Chapter 9 File system tree
This section deviates from our main task, programming, and discusses computer files systems and how to access your files from R and from command line. We need it below mainly to be able to access data files, but also to understand better how does knitting and rmarkdown work (see Section 10.4), and how to prepare your code to run on a different computer (needed by, e.g., shiny, Section E).
Understanding the file system is also a valuable knowledge in itself, and helps you to avoid many problems later–both with coding and otherwise.
9.1 File system tree and working directory
Before diving deeper into the commands that one can use through terminal, we have to explain what are file system tree and working directory. These two concepts are extremely important for all kinds of text-based navigation. Moreover, these are central concepts in terms of how programs run and access file system, something that is necessary later when we are loading data from disk. Many common problems that novice programmers encounter when attempting to loading data boil down to misunderstanding these concepts.
9.1.1 File System Tree
Modern computers store its files and folders like a tree. You can imagine folders being branches that may branch further (contain other folders), and files being leaves, the “final ends” of branches. Let us explain this through an example.
Imagine there is a student Yucun. He is taking different courses, and he stores his schoolwork in a folder UW that is inside of his Documents folder.When look the content of his Documents folder in the file manager, we may see a picture like what is displayed here. You can see that he has two folders in there, Applications and UW, and a number of files.
He is using the folder UW to store his school stuff. He sorts it by the class he is taking, and hence the content of UW may look like what is shown here.
One of the classes he is taking info201. Inside the info201 folder he sorts the files into exercises, homework and stuff; and and there is also a lonely file cheatsheet.pdf.
This is a fairly typical layout of files and folders: there are folders, and folders inside folders, and files inside folders, and so on.
Instead of displaying a single folder’s content at time, we can also draw such a nested structure as a tree. The figure below does just that. To begin with, Documents is just one folder among his other stuff. Inside of Documents there are two folders: UW and Applications, for simplicity we do not mark the plethora of files in the latter.Further, UW contains other folders, including info201 which, in
turn, contains exercises, homework, stuff, and cheatsheet.pdf.

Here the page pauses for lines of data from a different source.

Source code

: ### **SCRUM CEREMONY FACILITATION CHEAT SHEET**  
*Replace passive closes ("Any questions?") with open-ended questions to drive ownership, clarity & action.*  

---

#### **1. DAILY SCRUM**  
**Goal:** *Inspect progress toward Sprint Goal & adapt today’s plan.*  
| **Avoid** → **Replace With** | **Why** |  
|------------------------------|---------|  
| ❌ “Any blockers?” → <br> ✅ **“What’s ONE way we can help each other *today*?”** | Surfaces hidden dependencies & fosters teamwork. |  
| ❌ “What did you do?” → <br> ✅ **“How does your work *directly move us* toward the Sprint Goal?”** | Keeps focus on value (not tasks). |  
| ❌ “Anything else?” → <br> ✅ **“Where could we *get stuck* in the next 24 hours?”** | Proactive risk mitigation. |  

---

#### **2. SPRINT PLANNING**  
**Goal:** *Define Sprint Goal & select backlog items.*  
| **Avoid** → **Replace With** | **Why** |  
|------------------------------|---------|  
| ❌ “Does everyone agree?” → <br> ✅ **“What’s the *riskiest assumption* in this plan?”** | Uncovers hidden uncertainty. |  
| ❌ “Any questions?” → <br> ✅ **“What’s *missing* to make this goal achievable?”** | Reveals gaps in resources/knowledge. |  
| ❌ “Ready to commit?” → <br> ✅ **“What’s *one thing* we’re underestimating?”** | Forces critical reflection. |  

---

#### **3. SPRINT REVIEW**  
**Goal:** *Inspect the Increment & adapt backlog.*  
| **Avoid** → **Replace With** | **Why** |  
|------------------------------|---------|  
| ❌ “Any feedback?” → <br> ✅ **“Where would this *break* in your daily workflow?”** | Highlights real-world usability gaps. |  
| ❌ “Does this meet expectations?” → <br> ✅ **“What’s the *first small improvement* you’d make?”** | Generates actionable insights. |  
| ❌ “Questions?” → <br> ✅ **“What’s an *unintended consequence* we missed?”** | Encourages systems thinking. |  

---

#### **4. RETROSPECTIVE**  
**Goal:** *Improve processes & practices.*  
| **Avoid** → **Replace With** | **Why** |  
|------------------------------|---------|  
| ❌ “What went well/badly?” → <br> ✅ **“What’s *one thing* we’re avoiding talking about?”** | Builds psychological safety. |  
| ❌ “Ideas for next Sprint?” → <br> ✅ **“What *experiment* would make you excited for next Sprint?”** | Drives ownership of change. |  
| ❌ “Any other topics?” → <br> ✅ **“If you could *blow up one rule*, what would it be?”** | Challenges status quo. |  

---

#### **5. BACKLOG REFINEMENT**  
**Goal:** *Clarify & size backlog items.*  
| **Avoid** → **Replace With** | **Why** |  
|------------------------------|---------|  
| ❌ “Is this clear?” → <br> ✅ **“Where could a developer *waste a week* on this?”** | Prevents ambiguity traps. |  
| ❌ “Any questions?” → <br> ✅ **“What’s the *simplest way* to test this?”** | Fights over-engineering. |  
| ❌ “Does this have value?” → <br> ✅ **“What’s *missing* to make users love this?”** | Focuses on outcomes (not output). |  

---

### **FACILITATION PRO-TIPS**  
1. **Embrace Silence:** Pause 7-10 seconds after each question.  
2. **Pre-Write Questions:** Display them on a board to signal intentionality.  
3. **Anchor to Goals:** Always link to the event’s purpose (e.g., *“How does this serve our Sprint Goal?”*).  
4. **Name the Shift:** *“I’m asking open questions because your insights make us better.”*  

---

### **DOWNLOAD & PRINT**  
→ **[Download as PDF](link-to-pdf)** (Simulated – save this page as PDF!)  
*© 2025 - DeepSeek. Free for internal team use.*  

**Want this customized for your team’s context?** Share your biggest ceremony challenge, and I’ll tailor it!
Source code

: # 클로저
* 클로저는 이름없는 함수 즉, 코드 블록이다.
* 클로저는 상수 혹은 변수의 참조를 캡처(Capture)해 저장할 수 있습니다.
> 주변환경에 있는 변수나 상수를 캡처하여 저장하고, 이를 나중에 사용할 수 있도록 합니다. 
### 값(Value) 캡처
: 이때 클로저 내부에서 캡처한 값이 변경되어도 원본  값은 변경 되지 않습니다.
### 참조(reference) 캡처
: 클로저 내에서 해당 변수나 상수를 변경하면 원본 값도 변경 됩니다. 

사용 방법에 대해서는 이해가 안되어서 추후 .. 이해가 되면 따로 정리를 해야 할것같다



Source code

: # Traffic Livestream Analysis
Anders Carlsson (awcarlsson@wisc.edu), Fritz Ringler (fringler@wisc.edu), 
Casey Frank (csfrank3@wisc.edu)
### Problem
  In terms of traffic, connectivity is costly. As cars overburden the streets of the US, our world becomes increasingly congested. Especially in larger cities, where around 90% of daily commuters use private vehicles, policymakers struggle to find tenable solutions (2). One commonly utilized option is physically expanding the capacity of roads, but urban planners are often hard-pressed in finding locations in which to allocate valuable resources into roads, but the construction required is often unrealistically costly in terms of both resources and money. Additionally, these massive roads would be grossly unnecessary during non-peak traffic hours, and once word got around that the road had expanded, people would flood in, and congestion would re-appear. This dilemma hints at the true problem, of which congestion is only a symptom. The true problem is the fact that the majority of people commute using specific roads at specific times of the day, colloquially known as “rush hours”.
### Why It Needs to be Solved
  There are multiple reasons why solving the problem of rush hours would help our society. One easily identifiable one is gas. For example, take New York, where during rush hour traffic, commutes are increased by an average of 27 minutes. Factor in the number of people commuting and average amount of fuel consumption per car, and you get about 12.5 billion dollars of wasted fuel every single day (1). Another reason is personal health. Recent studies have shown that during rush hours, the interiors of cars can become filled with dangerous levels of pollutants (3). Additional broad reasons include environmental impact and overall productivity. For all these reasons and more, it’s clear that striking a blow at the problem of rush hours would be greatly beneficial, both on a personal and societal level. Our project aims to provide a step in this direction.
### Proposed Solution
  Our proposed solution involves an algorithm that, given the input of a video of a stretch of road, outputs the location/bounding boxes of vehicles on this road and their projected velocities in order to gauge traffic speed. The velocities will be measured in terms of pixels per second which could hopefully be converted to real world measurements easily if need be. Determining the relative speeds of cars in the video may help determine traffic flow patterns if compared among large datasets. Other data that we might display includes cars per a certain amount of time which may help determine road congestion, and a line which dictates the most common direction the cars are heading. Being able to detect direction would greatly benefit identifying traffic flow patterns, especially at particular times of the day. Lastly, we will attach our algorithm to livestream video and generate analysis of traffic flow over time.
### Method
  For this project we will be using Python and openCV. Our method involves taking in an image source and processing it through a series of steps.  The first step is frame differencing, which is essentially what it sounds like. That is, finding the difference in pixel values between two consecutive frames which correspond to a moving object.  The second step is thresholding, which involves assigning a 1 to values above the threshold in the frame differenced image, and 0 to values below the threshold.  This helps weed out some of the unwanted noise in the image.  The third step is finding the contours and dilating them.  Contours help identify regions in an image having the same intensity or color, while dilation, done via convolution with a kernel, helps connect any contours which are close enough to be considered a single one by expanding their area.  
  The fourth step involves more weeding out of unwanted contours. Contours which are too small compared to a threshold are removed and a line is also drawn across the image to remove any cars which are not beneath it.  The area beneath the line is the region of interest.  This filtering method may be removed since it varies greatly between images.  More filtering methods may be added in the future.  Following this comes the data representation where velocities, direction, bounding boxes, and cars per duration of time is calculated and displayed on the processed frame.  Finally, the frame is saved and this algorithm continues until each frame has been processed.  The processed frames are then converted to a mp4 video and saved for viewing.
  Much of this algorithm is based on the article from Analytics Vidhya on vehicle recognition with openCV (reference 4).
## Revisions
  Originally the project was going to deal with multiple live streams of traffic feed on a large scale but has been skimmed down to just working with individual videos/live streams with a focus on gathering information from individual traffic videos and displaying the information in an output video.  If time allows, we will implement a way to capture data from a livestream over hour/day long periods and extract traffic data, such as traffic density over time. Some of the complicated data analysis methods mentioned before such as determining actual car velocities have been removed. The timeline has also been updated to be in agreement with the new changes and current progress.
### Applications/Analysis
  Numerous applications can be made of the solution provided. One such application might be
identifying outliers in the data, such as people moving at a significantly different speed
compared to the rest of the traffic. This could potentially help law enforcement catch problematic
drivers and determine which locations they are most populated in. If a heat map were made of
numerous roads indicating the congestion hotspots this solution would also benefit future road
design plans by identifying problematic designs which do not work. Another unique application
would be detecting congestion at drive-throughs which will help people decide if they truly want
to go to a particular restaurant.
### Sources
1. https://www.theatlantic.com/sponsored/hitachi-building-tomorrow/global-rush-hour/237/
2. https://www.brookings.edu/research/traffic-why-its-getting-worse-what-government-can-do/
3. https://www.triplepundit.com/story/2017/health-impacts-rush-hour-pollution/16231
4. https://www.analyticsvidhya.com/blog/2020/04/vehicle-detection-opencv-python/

Obviously, there are more files
and folders in his computer, some of which are denoted here as dots
...
.
Root of the tree is marked as “Yucun’s stuff” (more about it below). Traditionally, the tree is depicted upside down, so the root is at the top, and all branches and leaves are down. The root has four branches: Documents, Pictures, Music and Downloads. The pictures folder contains two pictures, fractal and Ross Lake–. We can imagine that pictures, and other files, like cheatsheet.pdf are leaves of the tree as those do not branch any further.
Exercise 9.1 Draw a similar file system tree for your computer. Include in it a) your documents folder; b) your folder where you keep info201 stuff; c) your pictures folder; d) a few images in your picture folder. Include also a few other folders and files. Mark some additional ones with dots.
9.1.2 Working directory and relative path
Understanding the file system tree is extremely important in order to be able to navigate the folders and load files. Namely, programs understand one of the folders as their working directory, the place in the file system where they “are located”. Working directory is like the file manager window–if you have it open, it displays the content of a particular folder. This folder is about the same thing as the working directory for the file manager. In a similar fashion as you can click on files and icons in the file manager, the programs can find files or move to a different folder. But unlike the file manager that can have multiple windows open, the programs have only a single one open at time–the have only one working directory.
But perhaps the main difference between file manager window and the working directory of another program is that those other programs typically do not display anything like the content of a folder. You may also imagine that all open apps are located “somewhere” in this tree, for instance, Yucun may run R in the exercises folder inside info201. Now the running R app “thinks” that it is is located in that folder. That is the working directory for that R app (for that running instance of R).
Another major difference is how the programs access files. They do not click on icons–they use file names. So in order to open a file from inside program, you need to know its exact name, including its extension!Some file managers may not show the file extensions by default. You need to figure out either how to display those, or use other tools to find full file names.
But when a program wants to access files and folders that are somewhere else in the file system tree, not in its working directory, then it must navigate through the tree to find the file. For instance, if Yucun’s R app (working directory exercises) wants to access the image fractal.png, then it must move:
- up (into info201)
- up (into UW)
- up (into Documents)
- up (into all the Yucun’s stuff)
- into Pictures
- grab fractal.png from there.
Such recipe is known as relative path. It explains how to get somewhere relative to the current position. In a way we are explaining the program something like “go four blocks north and one block east”.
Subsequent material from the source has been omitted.